Saved entries
________________________________________

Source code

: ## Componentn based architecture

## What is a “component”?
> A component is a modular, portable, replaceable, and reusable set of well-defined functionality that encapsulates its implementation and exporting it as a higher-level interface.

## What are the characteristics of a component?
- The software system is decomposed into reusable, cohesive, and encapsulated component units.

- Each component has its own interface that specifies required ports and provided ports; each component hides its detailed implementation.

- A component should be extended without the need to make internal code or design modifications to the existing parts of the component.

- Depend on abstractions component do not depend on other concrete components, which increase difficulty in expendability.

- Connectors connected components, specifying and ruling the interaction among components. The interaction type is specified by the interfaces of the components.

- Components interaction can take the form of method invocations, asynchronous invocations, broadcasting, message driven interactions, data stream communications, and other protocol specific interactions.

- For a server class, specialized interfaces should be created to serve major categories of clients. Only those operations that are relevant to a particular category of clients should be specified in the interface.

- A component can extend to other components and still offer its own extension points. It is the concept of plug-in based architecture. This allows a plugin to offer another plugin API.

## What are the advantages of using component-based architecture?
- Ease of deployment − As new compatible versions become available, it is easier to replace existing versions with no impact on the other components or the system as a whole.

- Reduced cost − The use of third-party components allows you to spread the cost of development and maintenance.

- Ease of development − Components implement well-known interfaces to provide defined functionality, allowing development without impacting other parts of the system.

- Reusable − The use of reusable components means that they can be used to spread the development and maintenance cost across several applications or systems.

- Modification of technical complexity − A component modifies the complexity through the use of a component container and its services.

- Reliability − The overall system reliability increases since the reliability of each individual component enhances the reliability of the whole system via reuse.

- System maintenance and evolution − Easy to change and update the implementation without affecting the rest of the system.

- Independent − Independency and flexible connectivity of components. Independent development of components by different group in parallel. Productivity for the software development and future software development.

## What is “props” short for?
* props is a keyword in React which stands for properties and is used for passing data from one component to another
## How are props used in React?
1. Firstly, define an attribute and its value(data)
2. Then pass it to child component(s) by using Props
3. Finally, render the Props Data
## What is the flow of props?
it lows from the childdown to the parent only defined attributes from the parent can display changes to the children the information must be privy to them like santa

________________________________________

### Task to carry out
A faithful, word-for-word transcription of the data above is required.

### Answer box
Source code

: ## Componentn based architecture

## What is a “component”?
> A component is a modular, portable, replaceable, and reusable set of well-defined functionality that encapsulates its implementation and exporting it as a higher-level interface.

## What are the characteristics of a component?
- The software system is decomposed into reusable, cohesive, and encapsulated component units.

- Each component has its own interface that specifies required ports and provided ports; each component hides its detailed implementation.

- A component should be extended without the need to make internal code or design modifications to the existing parts of the component.

- Depend on abstractions component do not depend on other concrete components, which increase difficulty in expendability.

- Connectors connected components, specifying and ruling the interaction among components. The interaction type is specified by the interfaces of the components.

- Components interaction can take the form of method invocations, asynchronous invocations, broadcasting, message driven interactions, data stream communications, and other protocol specific interactions.

- For a server class, specialized interfaces should be created to serve major categories of clients. Only those operations that are relevant to a particular category of clients should be specified in the interface.

- A component can extend to other components and still offer its own extension points. It is the concept of plug-in based architecture. This allows a plugin to offer another plugin API.

## What are the advantages of using component-based architecture?
- Ease of deployment − As new compatible versions become available, it is easier to replace existing versions with no impact on the other components or the system as a whole.

- Reduced cost − The use of third-party components allows you to spread the cost of development and maintenance.

- Ease of development − Components implement well-known interfaces to provide defined functionality, allowing development without impacting other parts of the system.

- Reusable − The use of reusable components means that they can be used to spread the development and maintenance cost across several applications or systems.

- Modification of technical complexity − A component modifies the complexity through the use of a component container and its services.

- Reliability − The overall system reliability increases since the reliability of each individual component enhances the reliability of the whole system via reuse.

- System maintenance and evolution − Easy to change and update the implementation without affecting the rest of the system.

- Independent − Independency and flexible connectivity of components. Independent development of components by different group in parallel. Productivity for the software development and future software development.

## What is “props” short for?
* props is a keyword in React which stands for properties and is used for passing data from one component to another
## How are props used in React?
1. Firstly, define an attribute and its value(data)
2. Then pass it to child component(s) by using Props
3. Finally, render the Props Data
## What is the flow of props?
it lows from the childdown to the parent only defined attributes from the parent can display changes to the children the information must be privy to them like santa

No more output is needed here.